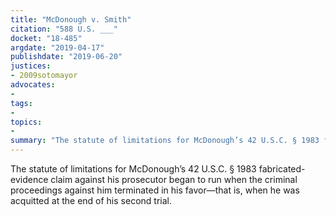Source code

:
 ```yaml
---
title: "McDonough v. Smith"
citation: "588 U.S. ___"
docket: "18-485"
argdate: "2019-04-17"
publishdate: "2019-06-20"
justices:
- 2009sotomayor
advocates:
- 
tags:
- 
topics:
- 
summary: "The statute of limitations for McDonough’s 42 U.S.C. § 1983 fabricated-evidence claim against his prosecutor began to run when the criminal proceedings against him terminated in his favor—that is, when he was acquitted at the end of his second trial."
---
```

The statute of limitations for McDonough’s 42 U.S.C. § 1983 fabricated-evidence claim against his prosecutor began to run when the criminal proceedings against him terminated in his favor—that is, when he was acquitted at the end of his second trial.
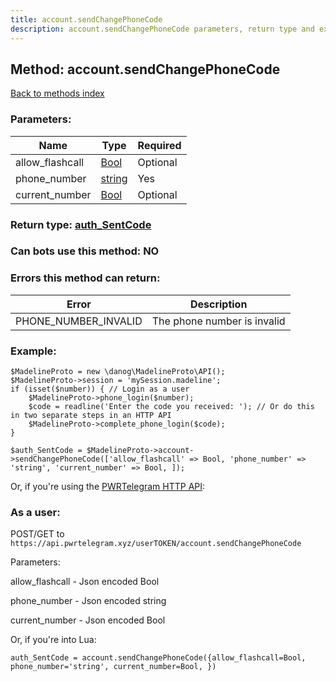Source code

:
 ```yaml
---
title: account.sendChangePhoneCode
description: account.sendChangePhoneCode parameters, return type and example
---
```

## Method: account.sendChangePhoneCode  
[Back to methods index](index.md)


### Parameters:

| Name     |    Type       | Required |
|----------|---------------|----------|
|allow\_flashcall|[Bool](../types/Bool.md) | Optional|
|phone\_number|[string](../types/string.md) | Yes|
|current\_number|[Bool](../types/Bool.md) | Optional|


### Return type: [auth\_SentCode](../types/auth_SentCode.md)

### Can bots use this method: **NO**


### Errors this method can return:

| Error    | Description   |
|----------|---------------|
|PHONE_NUMBER_INVALID|The phone number is invalid|


### Example:


```
$MadelineProto = new \danog\MadelineProto\API();
$MadelineProto->session = 'mySession.madeline';
if (isset($number)) { // Login as a user
    $MadelineProto->phone_login($number);
    $code = readline('Enter the code you received: '); // Or do this in two separate steps in an HTTP API
    $MadelineProto->complete_phone_login($code);
}

$auth_SentCode = $MadelineProto->account->sendChangePhoneCode(['allow_flashcall' => Bool, 'phone_number' => 'string', 'current_number' => Bool, ]);
```

Or, if you're using the [PWRTelegram HTTP API](https://pwrtelegram.xyz):



### As a user:

POST/GET to `https://api.pwrtelegram.xyz/userTOKEN/account.sendChangePhoneCode`

Parameters:

allow_flashcall - Json encoded Bool

phone_number - Json encoded string

current_number - Json encoded Bool




Or, if you're into Lua:

```
auth_SentCode = account.sendChangePhoneCode({allow_flashcall=Bool, phone_number='string', current_number=Bool, })
```

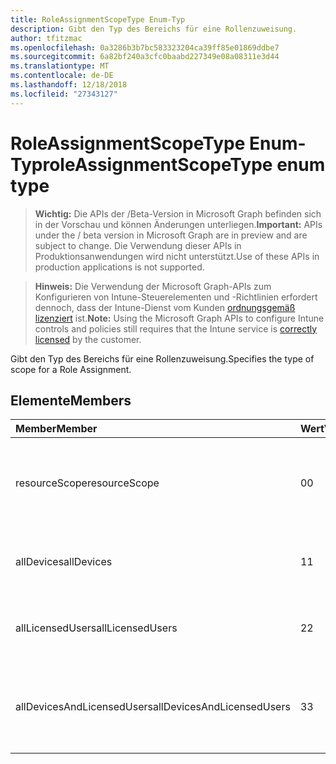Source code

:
 ```yaml
---
title: RoleAssignmentScopeType Enum-Typ
description: Gibt den Typ des Bereichs für eine Rollenzuweisung.
author: tfitzmac
ms.openlocfilehash: 0a3286b3b7bc583323204ca39ff85e01869ddbe7
ms.sourcegitcommit: 6a82bf240a3cfc0baabd227349e08a08311e3d44
ms.translationtype: MT
ms.contentlocale: de-DE
ms.lasthandoff: 12/18/2018
ms.locfileid: "27343127"
---
```

# <a name="roleassignmentscopetype-enum-type"></a><span data-ttu-id="dbdc1-103">RoleAssignmentScopeType Enum-Typ</span><span class="sxs-lookup"><span data-stu-id="dbdc1-103">roleAssignmentScopeType enum type</span></span>

> <span data-ttu-id="dbdc1-104">**Wichtig:** Die APIs der /Beta-Version in Microsoft Graph befinden sich in der Vorschau und können Änderungen unterliegen.</span><span class="sxs-lookup"><span data-stu-id="dbdc1-104">**Important:** APIs under the / beta version in Microsoft Graph are in preview and are subject to change.</span></span> <span data-ttu-id="dbdc1-105">Die Verwendung dieser APIs in Produktionsanwendungen wird nicht unterstützt.</span><span class="sxs-lookup"><span data-stu-id="dbdc1-105">Use of these APIs in production applications is not supported.</span></span>

> <span data-ttu-id="dbdc1-106">**Hinweis:** Die Verwendung der Microsoft Graph-APIs zum Konfigurieren von Intune-Steuerelementen und -Richtlinien erfordert dennoch, dass der Intune-Dienst vom Kunden [ordnungsgemäß lizenziert](https://go.microsoft.com/fwlink/?linkid=839381) ist.</span><span class="sxs-lookup"><span data-stu-id="dbdc1-106">**Note:** Using the Microsoft Graph APIs to configure Intune controls and policies still requires that the Intune service is [correctly licensed](https://go.microsoft.com/fwlink/?linkid=839381) by the customer.</span></span>

<span data-ttu-id="dbdc1-107">Gibt den Typ des Bereichs für eine Rollenzuweisung.</span><span class="sxs-lookup"><span data-stu-id="dbdc1-107">Specifies the type of scope for a Role Assignment.</span></span>
## <a name="members"></a><span data-ttu-id="dbdc1-108">Elemente</span><span class="sxs-lookup"><span data-stu-id="dbdc1-108">Members</span></span>
|<span data-ttu-id="dbdc1-109">Member</span><span class="sxs-lookup"><span data-stu-id="dbdc1-109">Member</span></span>|<span data-ttu-id="dbdc1-110">Wert</span><span class="sxs-lookup"><span data-stu-id="dbdc1-110">Value</span></span>|<span data-ttu-id="dbdc1-111">Beschreibung</span><span class="sxs-lookup"><span data-stu-id="dbdc1-111">Description</span></span>|
|:---|:---|:---|
|<span data-ttu-id="dbdc1-112">resourceScope</span><span class="sxs-lookup"><span data-stu-id="dbdc1-112">resourceScope</span></span>|<span data-ttu-id="dbdc1-113">0</span><span class="sxs-lookup"><span data-stu-id="dbdc1-113">0</span></span>|<span data-ttu-id="dbdc1-114">Zuordnungen für den angegebenen ResourceScopes zulassen.</span><span class="sxs-lookup"><span data-stu-id="dbdc1-114">Allow assignments to the specified ResourceScopes.</span></span>|
|<span data-ttu-id="dbdc1-115">allDevices</span><span class="sxs-lookup"><span data-stu-id="dbdc1-115">allDevices</span></span>|<span data-ttu-id="dbdc1-116">1</span><span class="sxs-lookup"><span data-stu-id="dbdc1-116">1</span></span>|<span data-ttu-id="dbdc1-117">Zuordnungen für alle Intune Geräte zulassen</span><span class="sxs-lookup"><span data-stu-id="dbdc1-117">Allow assignments to all Intune devices.</span></span>|
|<span data-ttu-id="dbdc1-118">allLicensedUsers</span><span class="sxs-lookup"><span data-stu-id="dbdc1-118">allLicensedUsers</span></span>|<span data-ttu-id="dbdc1-119">2</span><span class="sxs-lookup"><span data-stu-id="dbdc1-119">2</span></span>|<span data-ttu-id="dbdc1-120">Zuordnungen für alle Intune lizenzierten Benutzer zulassen.</span><span class="sxs-lookup"><span data-stu-id="dbdc1-120">Allow assignments to all Intune licensed users.</span></span>|
|<span data-ttu-id="dbdc1-121">allDevicesAndLicensedUsers</span><span class="sxs-lookup"><span data-stu-id="dbdc1-121">allDevicesAndLicensedUsers</span></span>|<span data-ttu-id="dbdc1-122">3</span><span class="sxs-lookup"><span data-stu-id="dbdc1-122">3</span></span>|<span data-ttu-id="dbdc1-123">Zuordnungen für alle Intune Geräte und lizenzierte Benutzer zulassen.</span><span class="sxs-lookup"><span data-stu-id="dbdc1-123">Allow assignments to all Intune devices and licensed users.</span></span>|





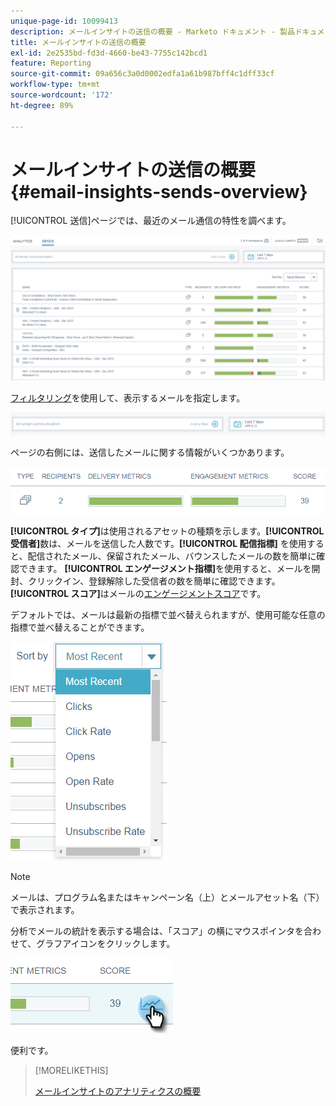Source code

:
 ```yaml
---
unique-page-id: 10099413
description: メールインサイトの送信の概要 - Marketo ドキュメント - 製品ドキュメント
title: メールインサイトの送信の概要
exl-id: 2e2535bd-fd3d-4660-be43-7755c142bcd1
feature: Reporting
source-git-commit: 09a656c3a0d0002edfa1a61b987bff4c1dff33cf
workflow-type: tm+mt
source-wordcount: '172'
ht-degree: 89%

---
```


# メールインサイトの送信の概要 {#email-insights-sends-overview}

[!UICONTROL 送信]ページでは、最近のメール通信の特性を調べます。

![](assets/one.png)

[フィルタリング](/help/marketo/product-docs/reporting/email-insights/filtering-in-email-insights.md)を使用して、表示するメールを指定します。

![](assets/filtering.png)

ページの右側には、送信したメールに関する情報がいくつかあります。

![](assets/two-1.png)

**[!UICONTROL タイプ]**&#x200B;は使用されるアセットの種類を示します。**[!UICONTROL 受信者]**&#x200B;数は、メールを送信した人数です。**[!UICONTROL 配信指標]** を使用すると、配信されたメール、保留されたメール、バウンスしたメールの数を簡単に確認できます。
**[!UICONTROL エンゲージメント指標]**&#x200B;を使用すると、メールを開封、クリックイン、登録解除した受信者の数を簡単に確認できます。**[!UICONTROL スコア]**&#x200B;はメールの[エンゲージメントスコア](/help/marketo/product-docs/email-marketing/drip-nurturing/reports-and-notifications/understanding-the-engagement-score.md)です。

デフォルトでは、メールは最新の指標で並べ替えられますが、使用可能な任意の指標で並べ替えることができます。

![](assets/three-1.png)

>[!NOTE]
>
>メールは、プログラム名またはキャンペーン名（上）とメールアセット名（下）で表示されます。

分析でメールの統計を表示する場合は、「スコア」の横にマウスポインタを合わせて、グラフアイコンをクリックします。

![](assets/five.png)

便利です。

>[!MORELIKETHIS]
>
>[メールインサイトのアナリティクスの概要](/help/marketo/product-docs/reporting/email-insights/email-insights-analytics-overview.md)
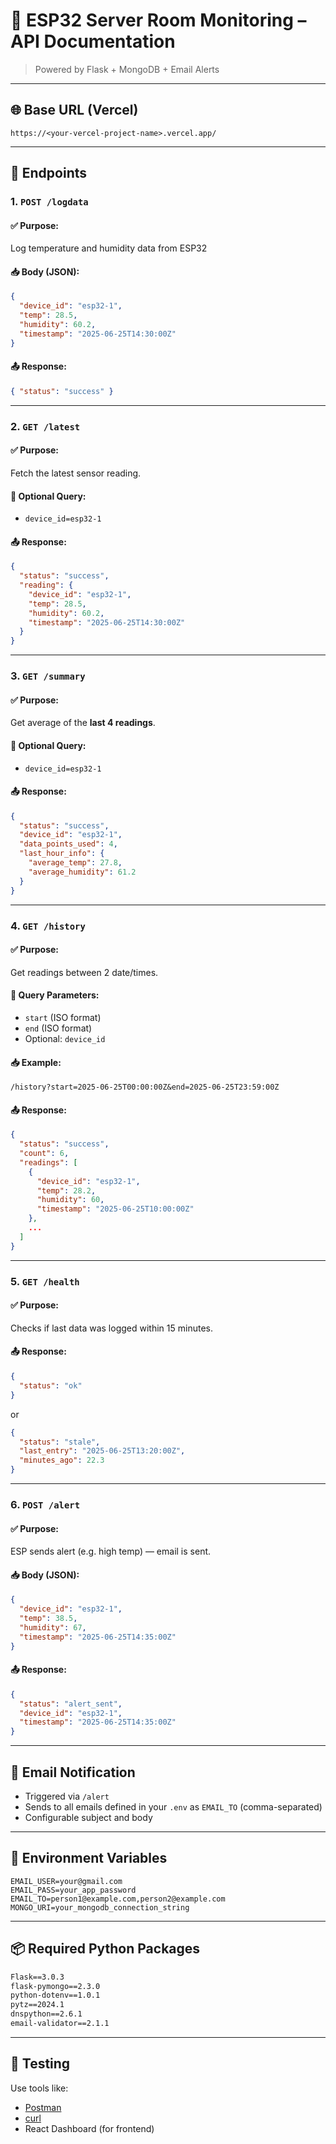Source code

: 
# 📘 ESP32 Server Room Monitoring – API Documentation

> Powered by Flask + MongoDB + Email Alerts

---

## 🌐 Base URL (Vercel)

```
https://<your-vercel-project-name>.vercel.app/
```

---

## 📡 Endpoints

### 1. `POST /logdata`

#### ✅ Purpose:

Log temperature and humidity data from ESP32

#### 📥 Body (JSON):

```json
{
  "device_id": "esp32-1",
  "temp": 28.5,
  "humidity": 60.2,
  "timestamp": "2025-06-25T14:30:00Z"
}
```

#### 📤 Response:

```json
{ "status": "success" }
```

---

### 2. `GET /latest`

#### ✅ Purpose:

Fetch the latest sensor reading.

#### 🔧 Optional Query:

* `device_id=esp32-1`

#### 📤 Response:

```json
{
  "status": "success",
  "reading": {
    "device_id": "esp32-1",
    "temp": 28.5,
    "humidity": 60.2,
    "timestamp": "2025-06-25T14:30:00Z"
  }
}
```

---

### 3. `GET /summary`

#### ✅ Purpose:

Get average of the **last 4 readings**.

#### 🔧 Optional Query:

* `device_id=esp32-1`

#### 📤 Response:

```json
{
  "status": "success",
  "device_id": "esp32-1",
  "data_points_used": 4,
  "last_hour_info": {
    "average_temp": 27.8,
    "average_humidity": 61.2
  }
}
```

---

### 4. `GET /history`

#### ✅ Purpose:

Get readings between 2 date/times.

#### 🔧 Query Parameters:

* `start` (ISO format)
* `end` (ISO format)
* Optional: `device_id`

#### 📥 Example:

```
/history?start=2025-06-25T00:00:00Z&end=2025-06-25T23:59:00Z
```

#### 📤 Response:

```json
{
  "status": "success",
  "count": 6,
  "readings": [
    {
      "device_id": "esp32-1",
      "temp": 28.2,
      "humidity": 60,
      "timestamp": "2025-06-25T10:00:00Z"
    },
    ...
  ]
}
```

---

### 5. `GET /health`

#### ✅ Purpose:

Checks if last data was logged within 15 minutes.

#### 📤 Response:

```json
{
  "status": "ok"
}
```

or

```json
{
  "status": "stale",
  "last_entry": "2025-06-25T13:20:00Z",
  "minutes_ago": 22.3
}
```

---

### 6. `POST /alert`

#### ✅ Purpose:

ESP sends alert (e.g. high temp) — email is sent.

#### 📥 Body (JSON):

```json
{
  "device_id": "esp32-1",
  "temp": 38.5,
  "humidity": 67,
  "timestamp": "2025-06-25T14:35:00Z"
}
```

#### 📤 Response:

```json
{
  "status": "alert_sent",
  "device_id": "esp32-1",
  "timestamp": "2025-06-25T14:35:00Z"
}
```

---

## 📧 Email Notification

* Triggered via `/alert`
* Sends to all emails defined in your `.env` as `EMAIL_TO` (comma-separated)
* Configurable subject and body

---

## 📁 Environment Variables

```env
EMAIL_USER=your@gmail.com
EMAIL_PASS=your_app_password
EMAIL_TO=person1@example.com,person2@example.com
MONGO_URI=your_mongodb_connection_string
```

---

## 📦 Required Python Packages

```txt
Flask==3.0.3
flask-pymongo==2.3.0
python-dotenv==1.0.1
pytz==2024.1
dnspython==2.6.1
email-validator==2.1.1
```

---

## 🧪 Testing

Use tools like:

* [Postman](https://www.postman.com/)
* [curl](https://curl.se/)
* React Dashboard (for frontend)

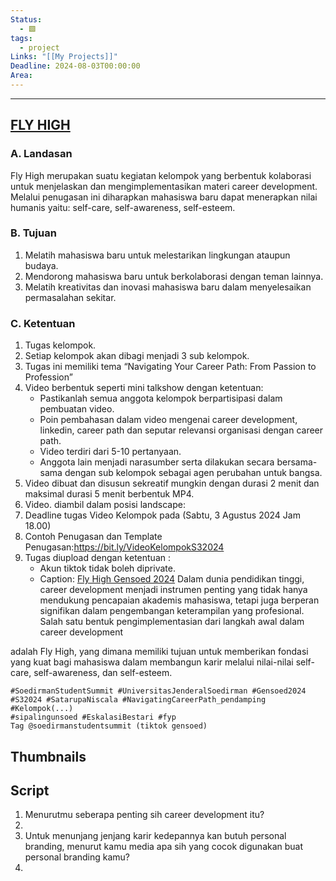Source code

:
 ```yaml
---
Status:
  - 🟩
tags:
  - project
Links: "[[My Projects]]"
Deadline: 2024-08-03T00:00:00
Area:
---
```

---
## [FLY HIGH](https://drive.google.com/file/d/1KnL2AWFBfsgKjzTs6V04PiiXcGR9xxZy/view?usp=drive_link)

### A. Landasan
Fly High merupakan suatu kegiatan kelompok yang berbentuk kolaborasi untuk
menjelaskan dan mengimplementasikan materi career development. Melalui penugasan
ini diharapkan mahasiswa baru dapat menerapkan nilai humanis yaitu: self-care,
self-awareness, self-esteem.
### B. Tujuan
1. Melatih mahasiswa baru untuk melestarikan lingkungan ataupun budaya.
2. Mendorong mahasiswa baru untuk berkolaborasi dengan teman lainnya.
3. Melatih kreativitas dan inovasi mahasiswa baru dalam menyelesaikan
permasalahan sekitar.

### C. Ketentuan
1. Tugas kelompok.
2. Setiap kelompok akan dibagi menjadi 3 sub kelompok.
3. Tugas ini memiliki tema “Navigating Your Career Path: From Passion to Profession”
4. Video berbentuk seperti mini talkshow dengan ketentuan:
	-  Pastikanlah semua anggota kelompok berpartisipasi dalam pembuatan video.
	- Poin pembahasan dalam video mengenai career development, linkedin, career path dan seputar relevansi organisasi dengan career path.
	- Video terdiri dari 5-10 pertanyaan.
	- Anggota lain menjadi narasumber serta dilakukan secara bersama-sama dengan sub kelompok sebagai agen perubahan untuk bangsa.
5. Video dibuat dan disusun sekreatif mungkin dengan durasi 2 menit dan maksimal durasi 5 menit berbentuk MP4.
6. Video. diambil dalam posisi landscape:
7. Deadline tugas Video Kelompok pada (Sabtu, 3 Agustus 2024 Jam 18.00)
8. Contoh Penugasan dan Template Penugasan:https://bit.ly/VideoKelompokS32024
9. Tugas diupload dengan ketentuan :
	- Akun tiktok tidak boleh diprivate.
	- Caption: [Fly High Gensoed 2024](https://drive.google.com/drive/folders/1-sopbnaBmLZMgRsU_Vqvrqe_tLLRJHI8)
Dalam dunia pendidikan tinggi, career development menjadi instrumen penting
yang tidak hanya mendukung pencapaian akademis mahasiswa, tetapi juga
berperan signifikan dalam pengembangan keterampilan yang profesional. Salah
satu bentuk pengimplementasian dari langkah awal dalam career development

adalah Fly High, yang dimana memiliki tujuan untuk memberikan fondasi yang
kuat bagi mahasiswa dalam membangun karir melalui nilai-nilai self-care,
self-awareness, dan self-esteem.

```
#SoedirmanStudentSummit #UniversitasJenderalSoedirman #Gensoed2024
#S32024 #SatarupaNiscala #NavigatingCareerPath_pendamping #Kelompok(...)
#sipalingunsoed #EskalasiBestari #fyp
Tag @soedirmanstudentsummit (tiktok gensoed)
```
## Thumbnails

## Script

1. Menurutmu seberapa penting sih career development itu?
2. 
3. Untuk menunjang jenjang karir kedepannya kan butuh personal branding, menurut kamu media apa sih yang cocok digunakan buat personal branding kamu?
4.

---*---

__Work request__.
The string "timestamp" appears in some lines of the material. Report how many, and nothing more.

__Written response__.
5